» **WORK TO COMPLETE**
Reproduce the records word for word, from the first line to the line containing "<!-- rails new".

Dataset records
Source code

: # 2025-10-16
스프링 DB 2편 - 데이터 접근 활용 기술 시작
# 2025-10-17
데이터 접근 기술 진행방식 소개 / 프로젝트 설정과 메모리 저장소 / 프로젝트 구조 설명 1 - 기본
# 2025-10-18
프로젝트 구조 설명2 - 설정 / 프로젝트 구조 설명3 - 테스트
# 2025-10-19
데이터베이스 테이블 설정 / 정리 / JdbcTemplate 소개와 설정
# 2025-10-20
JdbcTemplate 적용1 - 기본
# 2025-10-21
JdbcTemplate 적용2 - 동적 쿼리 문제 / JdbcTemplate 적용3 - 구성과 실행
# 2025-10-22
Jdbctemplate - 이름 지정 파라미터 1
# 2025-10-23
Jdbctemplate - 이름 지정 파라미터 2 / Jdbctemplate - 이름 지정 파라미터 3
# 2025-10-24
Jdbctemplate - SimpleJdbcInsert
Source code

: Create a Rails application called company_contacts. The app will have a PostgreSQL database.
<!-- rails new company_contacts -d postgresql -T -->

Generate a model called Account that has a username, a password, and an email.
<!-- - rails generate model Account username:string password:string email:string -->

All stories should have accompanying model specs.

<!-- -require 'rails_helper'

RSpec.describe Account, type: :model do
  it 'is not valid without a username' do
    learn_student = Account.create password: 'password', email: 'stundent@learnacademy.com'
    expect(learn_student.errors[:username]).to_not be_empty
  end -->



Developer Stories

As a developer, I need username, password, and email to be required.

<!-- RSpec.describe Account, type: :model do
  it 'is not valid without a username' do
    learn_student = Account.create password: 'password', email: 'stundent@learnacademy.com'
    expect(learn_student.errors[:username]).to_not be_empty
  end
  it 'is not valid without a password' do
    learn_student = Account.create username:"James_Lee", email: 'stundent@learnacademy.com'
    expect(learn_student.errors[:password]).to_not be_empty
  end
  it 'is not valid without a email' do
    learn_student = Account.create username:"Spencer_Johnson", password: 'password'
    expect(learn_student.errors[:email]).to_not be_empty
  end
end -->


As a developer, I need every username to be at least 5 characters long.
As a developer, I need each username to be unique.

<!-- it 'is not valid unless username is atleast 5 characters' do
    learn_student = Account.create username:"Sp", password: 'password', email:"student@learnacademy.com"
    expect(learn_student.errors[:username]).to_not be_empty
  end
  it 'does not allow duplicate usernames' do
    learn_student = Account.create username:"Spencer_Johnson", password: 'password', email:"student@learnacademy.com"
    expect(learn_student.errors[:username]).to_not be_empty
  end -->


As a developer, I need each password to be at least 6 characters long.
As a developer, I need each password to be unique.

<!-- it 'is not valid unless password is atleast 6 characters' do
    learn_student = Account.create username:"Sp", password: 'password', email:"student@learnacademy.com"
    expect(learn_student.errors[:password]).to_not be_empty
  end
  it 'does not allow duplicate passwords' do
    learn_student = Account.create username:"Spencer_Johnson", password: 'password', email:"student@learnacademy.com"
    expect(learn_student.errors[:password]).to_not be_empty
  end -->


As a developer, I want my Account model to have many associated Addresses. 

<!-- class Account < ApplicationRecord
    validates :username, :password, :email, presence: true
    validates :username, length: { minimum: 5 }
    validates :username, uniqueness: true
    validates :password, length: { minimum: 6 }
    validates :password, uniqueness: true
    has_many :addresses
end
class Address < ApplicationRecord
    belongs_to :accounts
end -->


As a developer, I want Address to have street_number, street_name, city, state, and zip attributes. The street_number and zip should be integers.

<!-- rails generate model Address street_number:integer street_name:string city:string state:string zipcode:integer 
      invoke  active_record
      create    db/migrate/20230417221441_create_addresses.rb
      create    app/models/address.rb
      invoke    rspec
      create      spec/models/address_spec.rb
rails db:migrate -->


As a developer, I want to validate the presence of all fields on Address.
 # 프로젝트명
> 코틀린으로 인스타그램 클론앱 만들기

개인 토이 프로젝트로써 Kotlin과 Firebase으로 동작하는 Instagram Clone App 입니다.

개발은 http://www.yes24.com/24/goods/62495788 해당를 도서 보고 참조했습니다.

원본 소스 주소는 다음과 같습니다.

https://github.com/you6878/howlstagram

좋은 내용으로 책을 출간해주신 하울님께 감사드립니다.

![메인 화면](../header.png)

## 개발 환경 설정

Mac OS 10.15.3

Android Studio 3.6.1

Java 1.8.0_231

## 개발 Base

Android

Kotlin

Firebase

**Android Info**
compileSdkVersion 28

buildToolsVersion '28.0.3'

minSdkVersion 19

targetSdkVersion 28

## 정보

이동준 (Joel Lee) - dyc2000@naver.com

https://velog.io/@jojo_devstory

» **ANSWER TO THIS PROBLEM**
Source code

: # 2025-10-16
스프링 DB 2편 - 데이터 접근 활용 기술 시작
# 2025-10-17
데이터 접근 기술 진행방식 소개 / 프로젝트 설정과 메모리 저장소 / 프로젝트 구조 설명 1 - 기본
# 2025-10-18
프로젝트 구조 설명2 - 설정 / 프로젝트 구조 설명3 - 테스트
# 2025-10-19
데이터베이스 테이블 설정 / 정리 / JdbcTemplate 소개와 설정
# 2025-10-20
JdbcTemplate 적용1 - 기본
# 2025-10-21
JdbcTemplate 적용2 - 동적 쿼리 문제 / JdbcTemplate 적용3 - 구성과 실행
# 2025-10-22
Jdbctemplate - 이름 지정 파라미터 1
# 2025-10-23
Jdbctemplate - 이름 지정 파라미터 2 / Jdbctemplate - 이름 지정 파라미터 3
# 2025-10-24
Jdbctemplate - SimpleJdbcInsert
Source code

: Create a Rails application called company_contacts. The app will have a PostgreSQL database.
<!-- rails new company_contacts -d postgresql -T -->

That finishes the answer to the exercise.